I cambi di dinastia comportarono aggiustamenti ma sostanzialmente il meccanismo tenne. Possiamo dunque rispondere alla domanda di come sia nata l'immortalità: è nata per rendere il faraone (e il padre) un uomo diverso.

Se la nozione di immortalità, precedentemente inesistente, nacque insieme all'istituto del faraone, la sua diffusione fu dovuta all'estensione dei diritti di ereditarietà ad altre cariche ed istituti. In occasione di indebolimenti del potere centrale le elites del regno ottennero che venisse anche a loro offerto il privilegio di poter ereditare cariche e titoli. In altre parole sorsero in Egitto delle aristocrazie che giustificarono il loro diritto allo stesso modo del faraone: offrendo un culto al padre morto. Naturalmente sacerdoti e dignitari non potevano aspirare alla divinità (almeno: non potevano aspirarci troppo: non è escluso che sia accaduto) che era prerogativa del faraone, ma potevano aspirare all'ereditarietà della carica, trasformando il padre-morto in un immortale. Per questa via l'immortalità si diffuse via via tra un sempre maggior numero di cariche e di dignitari e con essa il culto tombale dell'antenato.

Dal punto di vista logico il riconoscimento della genealogia poteva esser del tutto indipendente dalla prospettiva oltremondana. Il modello dinastico egiziano si diffuse in tutto il Mediterraneo (e in Africa) indipendentemente dalla prospettiva dell'immortalità. Occorre precisare però che si diffuse come problema e non come soluzione: costituì quasi ovunque una soluzione con cui confrontarsi per scartarla. Quindi è anche possibile che il rifiuto dell'immortalità, che caratterizza tutte le religioni arcaiche del Mediterraneo, sia collegato al rifiuto della monarchia. Nello stesso tempo, comunque, la prospettiva dell'immortalità, in parte svincolata dal tema regale, in virtù di un ampliamento che potremmo definire “democratico”, si diffuse anch'essa come risposta, ora, ad altri problemi. Una diffusione assai lenta: ancora sino al 2 sec. a. C., in Israele, cioè sino ai libri dei Maccabei, manca nell'Antico Testamento cenni all'immortalità extratombale. Analogamente non ve ne sono, ad esempio, in Grecia o a Roma. Sarà il cristianesimo a riprendere il tema con forza, utilizzandolo in una prospettiva universalizzante.

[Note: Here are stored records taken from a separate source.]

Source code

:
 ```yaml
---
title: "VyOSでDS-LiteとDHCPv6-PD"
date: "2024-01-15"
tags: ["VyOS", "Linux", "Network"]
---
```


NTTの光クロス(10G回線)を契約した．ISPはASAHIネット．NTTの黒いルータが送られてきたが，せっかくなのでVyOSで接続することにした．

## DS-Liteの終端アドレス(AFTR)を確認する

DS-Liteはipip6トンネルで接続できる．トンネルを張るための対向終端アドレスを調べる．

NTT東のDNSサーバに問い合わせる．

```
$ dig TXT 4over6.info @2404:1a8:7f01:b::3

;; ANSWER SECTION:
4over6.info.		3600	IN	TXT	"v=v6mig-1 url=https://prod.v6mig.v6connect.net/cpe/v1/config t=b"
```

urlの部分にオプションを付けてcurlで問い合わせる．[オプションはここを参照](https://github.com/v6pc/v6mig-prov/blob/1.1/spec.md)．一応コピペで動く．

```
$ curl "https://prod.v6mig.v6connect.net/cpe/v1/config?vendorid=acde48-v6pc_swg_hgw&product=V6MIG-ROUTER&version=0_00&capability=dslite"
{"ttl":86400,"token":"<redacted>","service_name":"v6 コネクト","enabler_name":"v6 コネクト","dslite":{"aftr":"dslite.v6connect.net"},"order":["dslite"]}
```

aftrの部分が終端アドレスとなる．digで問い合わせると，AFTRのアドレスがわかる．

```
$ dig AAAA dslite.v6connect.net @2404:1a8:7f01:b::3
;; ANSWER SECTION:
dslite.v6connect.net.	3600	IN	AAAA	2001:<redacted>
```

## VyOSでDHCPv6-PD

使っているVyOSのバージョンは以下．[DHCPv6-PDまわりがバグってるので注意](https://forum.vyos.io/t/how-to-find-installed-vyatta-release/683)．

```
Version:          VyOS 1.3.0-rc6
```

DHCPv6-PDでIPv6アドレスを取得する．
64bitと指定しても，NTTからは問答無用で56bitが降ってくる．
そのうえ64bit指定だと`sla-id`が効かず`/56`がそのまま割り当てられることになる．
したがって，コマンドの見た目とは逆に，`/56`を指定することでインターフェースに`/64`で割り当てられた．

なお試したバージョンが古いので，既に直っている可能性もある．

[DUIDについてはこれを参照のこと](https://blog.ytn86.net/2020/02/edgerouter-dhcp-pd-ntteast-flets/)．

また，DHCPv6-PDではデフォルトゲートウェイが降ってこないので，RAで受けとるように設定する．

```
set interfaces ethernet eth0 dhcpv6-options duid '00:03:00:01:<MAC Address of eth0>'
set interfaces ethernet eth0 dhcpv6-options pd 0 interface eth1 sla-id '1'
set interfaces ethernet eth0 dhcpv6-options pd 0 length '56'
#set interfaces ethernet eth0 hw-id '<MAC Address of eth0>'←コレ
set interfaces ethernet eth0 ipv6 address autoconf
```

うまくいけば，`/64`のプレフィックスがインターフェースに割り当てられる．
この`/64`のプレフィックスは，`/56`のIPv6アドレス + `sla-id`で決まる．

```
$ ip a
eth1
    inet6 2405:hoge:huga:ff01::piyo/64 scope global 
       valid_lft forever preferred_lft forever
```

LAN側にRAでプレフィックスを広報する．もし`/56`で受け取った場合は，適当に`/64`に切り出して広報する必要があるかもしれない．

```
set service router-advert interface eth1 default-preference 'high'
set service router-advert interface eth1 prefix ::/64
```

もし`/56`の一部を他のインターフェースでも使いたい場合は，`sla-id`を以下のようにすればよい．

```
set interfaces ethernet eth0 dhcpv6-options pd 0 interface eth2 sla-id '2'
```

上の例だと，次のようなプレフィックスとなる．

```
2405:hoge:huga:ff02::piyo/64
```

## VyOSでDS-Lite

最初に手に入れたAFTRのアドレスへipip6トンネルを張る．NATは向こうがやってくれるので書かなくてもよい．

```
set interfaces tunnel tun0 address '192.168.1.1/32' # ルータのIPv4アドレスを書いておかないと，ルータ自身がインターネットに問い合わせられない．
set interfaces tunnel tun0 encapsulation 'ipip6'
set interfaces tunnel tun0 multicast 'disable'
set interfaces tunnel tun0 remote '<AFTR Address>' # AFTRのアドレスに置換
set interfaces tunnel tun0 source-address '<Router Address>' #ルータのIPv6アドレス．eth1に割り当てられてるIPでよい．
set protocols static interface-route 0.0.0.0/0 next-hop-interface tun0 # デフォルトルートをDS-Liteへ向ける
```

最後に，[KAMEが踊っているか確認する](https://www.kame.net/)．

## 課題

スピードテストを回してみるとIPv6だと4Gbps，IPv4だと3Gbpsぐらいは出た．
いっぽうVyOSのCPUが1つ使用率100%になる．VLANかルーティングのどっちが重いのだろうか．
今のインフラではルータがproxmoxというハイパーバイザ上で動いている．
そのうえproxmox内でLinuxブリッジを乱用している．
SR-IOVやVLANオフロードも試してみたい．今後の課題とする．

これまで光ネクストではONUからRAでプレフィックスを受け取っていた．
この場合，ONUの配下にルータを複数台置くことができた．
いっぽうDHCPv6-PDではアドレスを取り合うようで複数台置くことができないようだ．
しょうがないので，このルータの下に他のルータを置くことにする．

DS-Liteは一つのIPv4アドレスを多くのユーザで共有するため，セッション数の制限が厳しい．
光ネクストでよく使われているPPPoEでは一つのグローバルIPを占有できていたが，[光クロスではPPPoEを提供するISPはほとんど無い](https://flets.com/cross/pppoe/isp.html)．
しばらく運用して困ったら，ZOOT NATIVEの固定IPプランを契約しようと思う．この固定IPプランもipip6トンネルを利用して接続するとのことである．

Non seguiremo il proseguo di questa storia: ci eravamo posti solo di ricostruirne la genesi.

IL sentimento, il pensiero, la nozione di immortalità, non sono dunque dei dati scontati, pan-umani ma sono il risultato di un processo storico senza il quale a nessuno verrebbe in mente, oggi, di poter immaginare anche solo come ipotesi che la morte possa esser altro della fine di tutto.